→ Stored data:
+-------+

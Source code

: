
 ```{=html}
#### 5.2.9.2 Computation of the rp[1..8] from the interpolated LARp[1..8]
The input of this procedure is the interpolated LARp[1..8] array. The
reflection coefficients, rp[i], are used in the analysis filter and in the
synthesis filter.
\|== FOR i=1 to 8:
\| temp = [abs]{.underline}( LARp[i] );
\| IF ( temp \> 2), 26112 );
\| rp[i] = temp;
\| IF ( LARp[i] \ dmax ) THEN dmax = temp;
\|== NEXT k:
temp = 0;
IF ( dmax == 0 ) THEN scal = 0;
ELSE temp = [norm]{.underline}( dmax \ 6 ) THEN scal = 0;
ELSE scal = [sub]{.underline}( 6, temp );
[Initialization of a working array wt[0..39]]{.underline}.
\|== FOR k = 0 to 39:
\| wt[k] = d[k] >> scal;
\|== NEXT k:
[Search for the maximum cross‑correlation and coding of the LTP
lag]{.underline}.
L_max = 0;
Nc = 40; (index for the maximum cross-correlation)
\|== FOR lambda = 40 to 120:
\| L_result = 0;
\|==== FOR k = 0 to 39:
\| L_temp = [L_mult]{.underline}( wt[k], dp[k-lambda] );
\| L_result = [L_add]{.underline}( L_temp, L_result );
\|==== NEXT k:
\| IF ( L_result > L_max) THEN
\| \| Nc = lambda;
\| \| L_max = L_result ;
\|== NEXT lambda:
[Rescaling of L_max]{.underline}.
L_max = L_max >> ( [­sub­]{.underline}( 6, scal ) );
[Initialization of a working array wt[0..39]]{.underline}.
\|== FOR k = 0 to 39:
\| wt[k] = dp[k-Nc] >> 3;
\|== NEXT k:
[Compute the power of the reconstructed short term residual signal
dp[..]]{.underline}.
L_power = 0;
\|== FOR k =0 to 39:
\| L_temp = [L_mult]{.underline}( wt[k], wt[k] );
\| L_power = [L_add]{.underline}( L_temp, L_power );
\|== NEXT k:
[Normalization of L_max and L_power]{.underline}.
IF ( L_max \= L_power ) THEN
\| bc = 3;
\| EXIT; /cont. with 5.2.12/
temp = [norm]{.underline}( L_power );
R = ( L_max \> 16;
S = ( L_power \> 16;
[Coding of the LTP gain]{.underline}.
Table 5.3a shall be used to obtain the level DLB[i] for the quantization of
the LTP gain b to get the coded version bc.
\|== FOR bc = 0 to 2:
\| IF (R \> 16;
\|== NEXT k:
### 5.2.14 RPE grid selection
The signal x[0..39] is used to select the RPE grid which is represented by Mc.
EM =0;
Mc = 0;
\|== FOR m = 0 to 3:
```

+-------+

→ Work item:
In the records shown above, how many lines include the word "correlation"? Answer with the number only.

→ Result:
2